## Task brief:
Restate the records below word for word.

## Dataset records:
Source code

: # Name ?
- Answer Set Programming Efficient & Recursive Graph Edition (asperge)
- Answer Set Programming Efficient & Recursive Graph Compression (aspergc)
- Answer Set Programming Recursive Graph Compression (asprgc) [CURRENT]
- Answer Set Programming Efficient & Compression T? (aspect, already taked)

## Final answer:
Source code

: # Name ?
- Answer Set Programming Efficient & Recursive Graph Edition (asperge)
- Answer Set Programming Efficient & Recursive Graph Compression (aspergc)
- Answer Set Programming Recursive Graph Compression (asprgc) [CURRENT]
- Answer Set Programming Efficient & Compression T? (aspect, already taked)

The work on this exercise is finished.